ArndW · Post by **ArndW** » Thu Dec 22, 2005 12:00 pm

That was quite easy, I wrote a simple job with one transform, but the macro in a stage variable, constraint and in a derivation. I then compiled the job and looked at the generated BASIC code for the transformer to see what the code generator had done.

chulett · Post by **chulett** » Sat Dec 24, 2005 11:00 am

From a private message, answering here so others can (hopefully) benefit:

Hey Craig,

Referring to your suggestion of using DSJobStartDate in stage variable and initial value rather than in Derivation,do you think the same is valid for constants. I am hard coding lot of constants of my target file in the derivation. Is your logic valid for constants too? Should I be declaring all my constants in stage variables as Its not changing. Please comment on this situation. Performance is very important for my job.

The advice applies to unnecessary repetition of derivations. In the specific case referenced in this thread, the call to DSJobStartDate only needed to be called once and then referenced on each row, rather than called on each row.

If by 'constants' in Derivations and Constraints you literally mean a constant value, then no I don't see a burning need to load them into a Stage Variable - except for two reasons. One is you want to take advantage of the 'self documentation' that properly named stage variables bring to the table. The name you use may be more meaningful to future developers than a hard-coded value. The other reason would be, if you use this same 'hard coded' value in several places, then consolidating it into one place - a stage variable - and referencing it in all those other places, makes it simple to update should that value need to change.

Then there is the situation where you have a complex derivation, one that may be used without change in several derivations or constraints. Evaluating it once in the Stage Variable and setting a boolean value there lets you use that same stage variable in the various derivations or constraints without fear of one not exactly matching the other. It also means the complex expression is only evaluated once, is named something that is easier to understand than the derivation itself and is easily modified in all the appropriate places at once.

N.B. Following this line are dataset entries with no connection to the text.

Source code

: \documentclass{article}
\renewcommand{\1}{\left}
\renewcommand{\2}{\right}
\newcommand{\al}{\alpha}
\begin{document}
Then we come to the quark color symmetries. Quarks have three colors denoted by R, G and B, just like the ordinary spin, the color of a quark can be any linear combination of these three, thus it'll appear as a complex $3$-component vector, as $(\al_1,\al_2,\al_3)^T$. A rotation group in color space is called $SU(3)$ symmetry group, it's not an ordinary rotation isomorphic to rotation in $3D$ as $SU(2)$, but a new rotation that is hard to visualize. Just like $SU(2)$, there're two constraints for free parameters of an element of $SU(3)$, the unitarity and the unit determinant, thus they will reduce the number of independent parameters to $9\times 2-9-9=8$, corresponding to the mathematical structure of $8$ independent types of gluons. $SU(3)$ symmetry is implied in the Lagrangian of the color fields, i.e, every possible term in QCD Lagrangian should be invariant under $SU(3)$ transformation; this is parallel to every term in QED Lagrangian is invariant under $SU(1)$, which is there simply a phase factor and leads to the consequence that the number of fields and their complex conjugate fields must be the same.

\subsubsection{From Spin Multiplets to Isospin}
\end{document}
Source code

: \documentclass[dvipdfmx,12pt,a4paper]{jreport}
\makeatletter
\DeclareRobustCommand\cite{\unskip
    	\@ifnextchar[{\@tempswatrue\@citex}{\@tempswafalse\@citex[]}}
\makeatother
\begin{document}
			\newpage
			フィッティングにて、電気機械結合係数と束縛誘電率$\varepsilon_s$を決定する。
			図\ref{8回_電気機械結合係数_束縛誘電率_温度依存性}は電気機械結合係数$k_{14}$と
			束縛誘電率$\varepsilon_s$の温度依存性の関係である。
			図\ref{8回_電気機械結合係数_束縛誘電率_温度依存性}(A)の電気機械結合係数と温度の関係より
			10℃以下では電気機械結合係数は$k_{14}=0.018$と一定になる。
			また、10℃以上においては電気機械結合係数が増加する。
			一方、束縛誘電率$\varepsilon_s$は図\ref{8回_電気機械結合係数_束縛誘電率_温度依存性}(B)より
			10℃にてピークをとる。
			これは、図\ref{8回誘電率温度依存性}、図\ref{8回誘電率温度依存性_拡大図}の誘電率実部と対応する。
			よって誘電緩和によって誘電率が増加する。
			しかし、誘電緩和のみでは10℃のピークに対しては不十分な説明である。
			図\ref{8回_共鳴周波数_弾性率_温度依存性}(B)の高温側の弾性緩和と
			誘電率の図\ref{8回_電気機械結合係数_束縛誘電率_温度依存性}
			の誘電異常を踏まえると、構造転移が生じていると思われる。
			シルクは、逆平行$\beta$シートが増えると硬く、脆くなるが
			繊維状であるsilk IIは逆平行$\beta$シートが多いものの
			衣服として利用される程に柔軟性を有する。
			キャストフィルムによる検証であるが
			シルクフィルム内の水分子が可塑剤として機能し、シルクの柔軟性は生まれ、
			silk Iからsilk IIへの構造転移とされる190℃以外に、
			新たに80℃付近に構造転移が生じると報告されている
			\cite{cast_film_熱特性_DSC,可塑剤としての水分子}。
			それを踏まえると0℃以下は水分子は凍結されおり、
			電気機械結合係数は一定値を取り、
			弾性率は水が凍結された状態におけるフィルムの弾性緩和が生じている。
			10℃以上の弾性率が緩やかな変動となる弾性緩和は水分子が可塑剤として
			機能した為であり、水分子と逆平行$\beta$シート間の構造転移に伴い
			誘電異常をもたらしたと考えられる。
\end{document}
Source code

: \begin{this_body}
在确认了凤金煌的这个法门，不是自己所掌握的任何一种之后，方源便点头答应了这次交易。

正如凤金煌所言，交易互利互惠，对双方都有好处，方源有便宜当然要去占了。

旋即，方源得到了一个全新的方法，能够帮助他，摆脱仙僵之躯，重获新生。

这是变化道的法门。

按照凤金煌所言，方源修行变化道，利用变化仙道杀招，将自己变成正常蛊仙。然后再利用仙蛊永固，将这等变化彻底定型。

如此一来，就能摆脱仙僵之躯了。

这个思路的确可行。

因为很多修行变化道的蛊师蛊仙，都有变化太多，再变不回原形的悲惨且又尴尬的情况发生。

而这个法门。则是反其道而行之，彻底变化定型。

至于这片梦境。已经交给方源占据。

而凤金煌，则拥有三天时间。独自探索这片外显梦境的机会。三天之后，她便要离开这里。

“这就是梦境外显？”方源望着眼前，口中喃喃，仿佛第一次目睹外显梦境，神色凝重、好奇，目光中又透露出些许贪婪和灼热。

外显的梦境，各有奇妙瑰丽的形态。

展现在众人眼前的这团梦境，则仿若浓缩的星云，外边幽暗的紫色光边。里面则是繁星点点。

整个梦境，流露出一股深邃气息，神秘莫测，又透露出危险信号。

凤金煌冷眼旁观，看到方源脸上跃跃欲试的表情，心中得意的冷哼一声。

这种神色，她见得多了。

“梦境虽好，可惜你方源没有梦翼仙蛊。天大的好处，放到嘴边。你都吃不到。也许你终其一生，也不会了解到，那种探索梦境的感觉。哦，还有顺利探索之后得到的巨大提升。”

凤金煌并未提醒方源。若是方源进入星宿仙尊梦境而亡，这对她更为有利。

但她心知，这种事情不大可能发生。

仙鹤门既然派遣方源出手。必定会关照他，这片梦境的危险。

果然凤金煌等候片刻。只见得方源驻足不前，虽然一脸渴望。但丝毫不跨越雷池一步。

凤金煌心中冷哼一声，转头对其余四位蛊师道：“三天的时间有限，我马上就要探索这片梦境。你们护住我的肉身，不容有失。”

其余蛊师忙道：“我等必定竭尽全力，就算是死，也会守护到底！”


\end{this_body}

Note that I will do this even if the complex derivation is only used once simply to make the job easier to read. For example, a stage variable called 'svPriorityAd' as a boolean (true/false) value is easier to understand - "If svPriorityAd Then X Else Y" in a derivation than the possibly four mile long computation that goes into determining that fact. If someone is really concerned about how that variable is derived, they can dig into it up there.

Hope that helps.